Iron-Plasma Transmission Measurements at Temperatures Above 150 eV

Measurements of iron-plasma transmission at $156\pm 6\mathrm{eV}$ electron temperature and $6.9\pm 1.7\times {10}^{21}{\mathrm{cm}}^{-3}$ electron density are reported over the 800–1800 eV photon energy range. The temperature is more than twice that in prior experiments, permitting the first direct experimental tests of absorption features critical for understanding solar interior radiation transport. Detailed line-by-line opacity models are in excellent agreement with the data.

Figure 1

Iron opacity calculated at the radiation-convection boundary in the sun (red) and at the conditions in $Z$ experiments (green). The Planck function derivative with respect to temperature evaluated at 182 eV (black) illustrates the photon energies most important for the solar radiation transport.

Figure 2

Schematic experiment diagram. Space-resolved spectra from one of the thick sample experiments are shown above the diagrams.

Figure 3

Average experimental transmission from the thick samples (black line, $h\nu >990\mathrm{eV}$) and the thin samples (black line, $h\nu <990\mathrm{eV}$). The spectral range including the Fe $b\mathrm{\text{−}}f$ and Mg $K$ shell (a) is compared with PrismSPECT (red) and OPAL (green).
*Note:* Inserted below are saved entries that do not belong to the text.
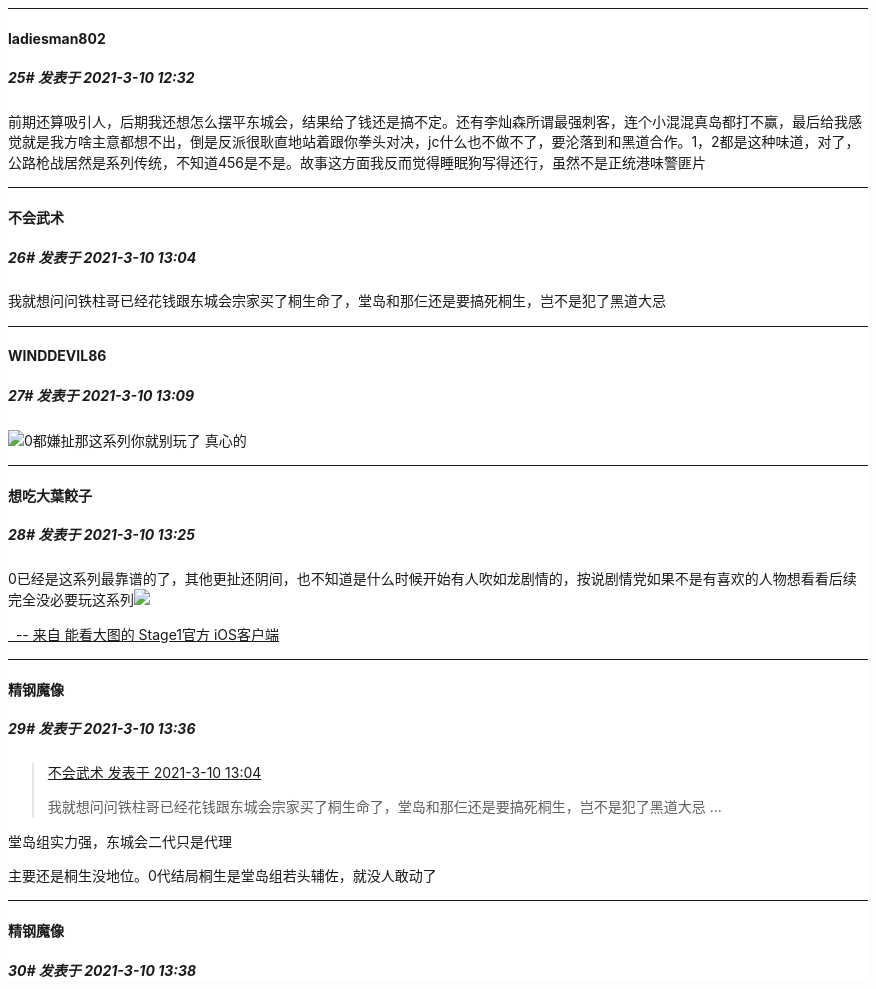 
-----

####  ladiesman802  
##### 25#       发表于 2021-3-10 12:32


前期还算吸引人，后期我还想怎么摆平东城会，结果给了钱还是搞不定。还有李灿森所谓最强刺客，连个小混混真岛都打不赢，最后给我感觉就是我方啥主意都想不出，倒是反派很耿直地站着跟你拳头对决，jc什么也不做不了，要沦落到和黑道合作。1，2都是这种味道，对了，公路枪战居然是系列传统，不知道456是不是。故事这方面我反而觉得睡眠狗写得还行，虽然不是正统港味警匪片


-----

####  不会武术  
##### 26#       发表于 2021-3-10 13:04


我就想问问铁柱哥已经花钱跟东城会宗家买了桐生命了，堂岛和那仨还是要搞死桐生，岂不是犯了黑道大忌


-----

####  WINDDEVIL86  
##### 27#       发表于 2021-3-10 13:09


<img src="https://static.saraba1st.com/image/smiley/face2017/053.png" referrerpolicy="no-referrer">0都嫌扯那这系列你就别玩了 真心的


-----

####  想吃大葉餃子  
##### 28#       发表于 2021-3-10 13:25


0已经是这系列最靠谱的了，其他更扯还阴间，也不知道是什么时候开始有人吹如龙剧情的，按说剧情党如果不是有喜欢的人物想看看后续完全没必要玩这系列<img src="https://static.saraba1st.com/image/smiley/face2017/125.png" referrerpolicy="no-referrer">

[  -- 来自 能看大图的 Stage1官方 iOS客户端](https://itunes.apple.com/fi/app/saraba1st/id1221237470?mt=8)


-----

####  精钢魔像  
##### 29#       发表于 2021-3-10 13:36


<blockquote><a href="httphttps://bbs.saraba1st.com/2b/forum.php?mod=redirect&amp;goto=findpost&amp;pid=50575296&amp;ptid=1992367" target="_blank">不会武术 发表于 2021-3-10 13:04</a>

我就想问问铁柱哥已经花钱跟东城会宗家买了桐生命了，堂岛和那仨还是要搞死桐生，岂不是犯了黑道大忌 ...</blockquote>
堂岛组实力强，东城会二代只是代理

主要还是桐生没地位。0代结局桐生是堂岛组若头辅佐，就没人敢动了


-----

####  精钢魔像  
##### 30#       发表于 2021-3-10 13:38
Comparisons in the Fe $L$ shell spectral energy range are shown for PrismSPECT (b), OPAL (c), and MUTA (d) (models in red). The charge states and configurations responsible for many of the strong absorption features are indicated, although millions of $b\mathrm{\text{−}}b$ transitions are present.

Figure 4

Thick sample experiment mean transmission (red) compared with the thin sample experiment scaled mean transmission ($T_{\mathrm{scaled}}=T_{\mathrm{thin}}{}^{1.9}$, blue).